What we typically see in the golf swing is the pressure moving more towards the trail foot in the backswing and then forward to the lead foot in the follow through.
One of the instructors I see using pressure mats and data in almost every lesson (even more than launch monitors) is GOLF Top 100 Teacher, Tony Ruggiero. One of the reasons he loves using pressure when teaching is it takes “something that was once just feel and can now be measured.”
When helping a player understand how they need to be pivoting and loading into their backswing, it’s incredibly valuable to have real numbers to visualize exactly what’s going on vs what they’re feeling.
How many times, for instance, have you tried to change something in your swing, felt like you’ve made a massive change, and then looked at a video and it seems like you’ve almost changed nothing at all?

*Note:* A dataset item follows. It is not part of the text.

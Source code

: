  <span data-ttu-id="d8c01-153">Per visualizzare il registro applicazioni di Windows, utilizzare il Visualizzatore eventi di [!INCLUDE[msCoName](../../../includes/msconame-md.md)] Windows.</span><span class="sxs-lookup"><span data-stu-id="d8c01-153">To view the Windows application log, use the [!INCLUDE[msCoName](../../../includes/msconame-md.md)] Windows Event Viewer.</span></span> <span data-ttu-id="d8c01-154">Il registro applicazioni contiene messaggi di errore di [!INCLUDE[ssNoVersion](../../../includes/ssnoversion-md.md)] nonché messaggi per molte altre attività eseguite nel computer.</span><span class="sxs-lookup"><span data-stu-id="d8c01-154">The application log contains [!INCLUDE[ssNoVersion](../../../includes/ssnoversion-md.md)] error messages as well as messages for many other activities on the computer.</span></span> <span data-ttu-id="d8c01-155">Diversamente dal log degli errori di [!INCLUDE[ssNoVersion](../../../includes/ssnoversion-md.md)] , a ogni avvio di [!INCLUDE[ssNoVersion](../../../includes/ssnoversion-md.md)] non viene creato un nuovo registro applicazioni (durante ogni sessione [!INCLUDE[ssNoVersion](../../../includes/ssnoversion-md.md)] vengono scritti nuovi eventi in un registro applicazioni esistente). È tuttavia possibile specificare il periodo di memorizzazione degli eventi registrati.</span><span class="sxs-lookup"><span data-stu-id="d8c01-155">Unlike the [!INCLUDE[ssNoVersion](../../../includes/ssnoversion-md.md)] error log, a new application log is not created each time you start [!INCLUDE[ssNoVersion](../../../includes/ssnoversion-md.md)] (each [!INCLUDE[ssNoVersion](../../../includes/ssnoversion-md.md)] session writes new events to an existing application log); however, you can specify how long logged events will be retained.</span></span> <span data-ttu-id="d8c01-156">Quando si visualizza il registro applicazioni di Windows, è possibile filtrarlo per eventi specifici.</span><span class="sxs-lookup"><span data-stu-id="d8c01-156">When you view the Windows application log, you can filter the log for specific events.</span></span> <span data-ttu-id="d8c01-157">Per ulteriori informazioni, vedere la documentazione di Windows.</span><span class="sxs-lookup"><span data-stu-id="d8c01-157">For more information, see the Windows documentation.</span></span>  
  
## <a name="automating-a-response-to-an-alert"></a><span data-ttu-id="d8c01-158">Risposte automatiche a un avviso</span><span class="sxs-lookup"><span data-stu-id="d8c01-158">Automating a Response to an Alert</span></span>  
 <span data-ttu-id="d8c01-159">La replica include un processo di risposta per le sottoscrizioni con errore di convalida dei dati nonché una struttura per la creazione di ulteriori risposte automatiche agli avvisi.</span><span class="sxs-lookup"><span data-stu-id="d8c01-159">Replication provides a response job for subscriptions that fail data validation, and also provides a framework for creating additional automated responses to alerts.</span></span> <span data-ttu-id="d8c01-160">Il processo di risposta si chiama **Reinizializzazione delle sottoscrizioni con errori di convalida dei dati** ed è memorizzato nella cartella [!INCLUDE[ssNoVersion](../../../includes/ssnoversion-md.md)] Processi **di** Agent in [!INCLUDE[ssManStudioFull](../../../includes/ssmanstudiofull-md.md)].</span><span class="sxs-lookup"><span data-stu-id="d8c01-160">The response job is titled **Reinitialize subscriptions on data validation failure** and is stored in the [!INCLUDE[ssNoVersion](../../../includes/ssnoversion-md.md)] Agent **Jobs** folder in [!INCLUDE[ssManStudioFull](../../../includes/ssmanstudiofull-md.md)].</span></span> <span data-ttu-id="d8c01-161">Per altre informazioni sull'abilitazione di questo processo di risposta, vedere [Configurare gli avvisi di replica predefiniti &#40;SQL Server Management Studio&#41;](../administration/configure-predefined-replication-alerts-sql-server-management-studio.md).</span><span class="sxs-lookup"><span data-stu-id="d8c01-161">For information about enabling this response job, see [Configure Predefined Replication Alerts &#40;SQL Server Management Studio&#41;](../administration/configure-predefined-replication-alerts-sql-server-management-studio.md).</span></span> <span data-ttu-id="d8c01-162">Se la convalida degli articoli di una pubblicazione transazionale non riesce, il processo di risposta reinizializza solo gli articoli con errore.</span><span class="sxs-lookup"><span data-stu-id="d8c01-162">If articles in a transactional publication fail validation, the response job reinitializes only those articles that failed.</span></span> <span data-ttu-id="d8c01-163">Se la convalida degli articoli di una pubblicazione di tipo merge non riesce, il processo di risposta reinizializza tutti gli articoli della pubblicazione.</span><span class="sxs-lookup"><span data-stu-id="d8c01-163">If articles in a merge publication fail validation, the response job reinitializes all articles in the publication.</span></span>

Maybe there’s more going on than meets the eye.
Being able to measure how we’re using the ground, how we’re pivoting back, when we’re applying the most pressure during the downswing, allows golfers to really actually know if we’re making significant changes or not. It’s taken a concept that was once only a feel and given concrete data for players to get feedback from.
How can looking at pressure data help us?
Like anything in golf, there’s no one way to apply pressure data and we all need to find what’s best for us. The more pressure you can put into the ground, the more your body can use the ground to whip the club faster in the downswing — but how you put that into use depends on your swing.
One of the experts in this field is biomechanist Dr Scott Lynn who has been helping golfers find their dominant leg and then understanding how to best apply pressure for their swing.
Here’s an example of how understanding a players application of pressure and forces can help them become more efficient and ultimately gain more speed:
“If you’re trying to create more vertical forces (the forces players like Justin Thomas and Lexi Thompson use to jump off the ground) in your swing, you would need to see pressures in the ball of the foot and not in heel. Pressures in the heel make it very difficult to produce these vertical/jumping forces.”
By understanding your golf swing and how you use the ground, you can get more efficient with your use of pressure and help you create more effortless speed.